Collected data
****************************************
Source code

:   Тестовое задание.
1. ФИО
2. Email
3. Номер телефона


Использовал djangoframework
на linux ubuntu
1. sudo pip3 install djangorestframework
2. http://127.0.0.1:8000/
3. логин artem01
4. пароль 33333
****************************************
Repeat the records, every one of them, without any deviation.

Source code

:   Тестовое задание.
1. ФИО
2. Email
3. Номер телефона


Использовал djangoframework
на linux ubuntu
1. sudo pip3 install djangorestframework
2. http://127.0.0.1:8000/
3. логин artem01
4. пароль 33333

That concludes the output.